Hardly a ringing hopeful endorsement of God, but before Obama’s intervention the change in the Democrat platform read:  

We gather to reclaim the basic bargain that built the largest middle class and the most prosperous nation on Earth – the simple principle that in America, hard work should pay off, responsibility should be rewarded, and each one of us should be able to go as far as our talent and drive take us.

No reference to God.

Black Americans are about 12% of the population and Obama got 95% of their vote in 2008. About 90% of blacks hold traditional views about God, sin, and marriage, therefore, the omission of any mention of God was a faux pas that compelled Obama’s intervention.

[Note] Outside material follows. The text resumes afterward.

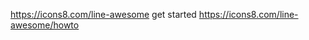 https://icons8.com/line-awesome
get started
https://icons8.com/line-awesome/howto

<link rel="stylesheet" href="https://maxst.icons8.com/vue-static/landings/line-awesome/line-awesome/1.3.0/css/line-awesome.min.css">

Let’s admit that political party convention platforms are symbolic. They are not binding on the presidential candidate. And when it comes to platform wording, each party’s activists are the most interested and the most influential in what gets said. What platforms say is less important than what they said in the past but aren’t saying currently. Observers begin attaching meaning to the changes and omissions. The disaffection of the Democrats with Israel and the party’s growing secularization, especially among liberal activists, probably explain the omission of Jerusalem and God. But the departure from historic platforms drew enough attention to cause sputtering, expanding neck veins, red faces – and a presidential intervention.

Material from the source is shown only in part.